The never-ending fight
From all sides, this unconventional solution to a very real problem is posed to become a political lightning rod for years to come. From the left, the failure to cover the impoverished and the unintentional incentive this bill creates for businesses to not cover part-time employees are major failures that must ultimately be addressed. For the right, the forcing of additional labor costs on businesses, the establishment of a new social program and the mandating that individuals must buy a government product fuel the seemingly endless march to push back the legislation. It’s already being predicted that an unimaginable amount of money will be spent in 2014 lobbying for and against the ACA.
“It’s really unprecedented what we’re going to see,” said Dhavan Shah, director of the Mass Communication Research Center at the University of Wisconsin. “It’s going to be vast amounts of spending to get people inside [the exchanges] … but you’ve got tremendous political opposition on the right. It cuts both ways.”
Spending on ACA media buys is estimated to be at $1 billion by 2015, according to Kantar Media.
As the nation engages in this new experiment, few can argue that this undertaking is perfect. But even fewer can argue that what is being done is not important. While there are questions that are yet to be answered about ACA — and some that are currently unanswerable — the focus on the politics of the bill has hidden both the benefits and flaws in the law. As the ACA and the exchanges become a daily reality, the confusion will likely lessen, but in all of this is the reminder of how the media drives political conversation and the call for the news to inform and not simply entertain.

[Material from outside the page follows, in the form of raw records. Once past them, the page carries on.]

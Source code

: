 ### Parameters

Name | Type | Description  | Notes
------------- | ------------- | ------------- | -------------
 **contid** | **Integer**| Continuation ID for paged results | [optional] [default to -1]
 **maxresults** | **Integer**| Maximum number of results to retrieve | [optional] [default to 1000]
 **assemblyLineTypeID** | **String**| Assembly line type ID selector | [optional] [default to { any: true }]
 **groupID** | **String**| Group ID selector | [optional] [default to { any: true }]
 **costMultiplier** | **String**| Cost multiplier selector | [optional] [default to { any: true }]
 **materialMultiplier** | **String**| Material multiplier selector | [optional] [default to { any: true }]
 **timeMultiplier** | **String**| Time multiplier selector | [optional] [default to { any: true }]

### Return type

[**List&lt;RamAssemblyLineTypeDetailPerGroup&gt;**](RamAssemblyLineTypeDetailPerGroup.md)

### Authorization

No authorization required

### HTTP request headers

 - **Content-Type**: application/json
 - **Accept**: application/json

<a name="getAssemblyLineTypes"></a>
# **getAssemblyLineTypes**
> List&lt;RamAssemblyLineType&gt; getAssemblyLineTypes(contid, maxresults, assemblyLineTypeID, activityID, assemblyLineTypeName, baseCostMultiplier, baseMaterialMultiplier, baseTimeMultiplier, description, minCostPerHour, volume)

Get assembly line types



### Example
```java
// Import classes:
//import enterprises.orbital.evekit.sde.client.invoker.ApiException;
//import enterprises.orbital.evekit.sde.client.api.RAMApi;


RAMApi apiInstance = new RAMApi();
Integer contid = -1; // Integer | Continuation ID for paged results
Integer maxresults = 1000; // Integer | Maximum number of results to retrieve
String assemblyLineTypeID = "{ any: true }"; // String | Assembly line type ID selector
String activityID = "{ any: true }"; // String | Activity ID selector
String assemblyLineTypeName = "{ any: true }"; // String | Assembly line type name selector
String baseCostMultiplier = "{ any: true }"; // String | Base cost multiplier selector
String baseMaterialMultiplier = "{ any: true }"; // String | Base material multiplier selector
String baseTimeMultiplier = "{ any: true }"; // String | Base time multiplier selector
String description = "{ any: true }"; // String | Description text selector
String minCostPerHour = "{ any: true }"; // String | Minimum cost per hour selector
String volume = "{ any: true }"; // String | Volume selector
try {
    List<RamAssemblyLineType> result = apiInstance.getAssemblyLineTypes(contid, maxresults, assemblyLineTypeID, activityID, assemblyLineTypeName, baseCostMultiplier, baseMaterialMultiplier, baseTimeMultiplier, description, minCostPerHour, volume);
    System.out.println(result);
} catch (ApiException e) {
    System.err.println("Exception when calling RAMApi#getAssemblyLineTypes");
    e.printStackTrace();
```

“Even though there’s been a lot of press about political influence around the law, consumers just hear a lot of noise, and they care about what value it can add to their lives,” said Cynthia Rolfe, vice president of consumer brand strategy for the Blue Cross and Blue Shield Association.
“What we’re finding is the most important thing is to help them understand, ‘How do I access health insurance?’” she added. “What does health reform mean for you personally — that’s where it has to start. Once they start to hear that, they’re opened up to it. They start to see it as real.”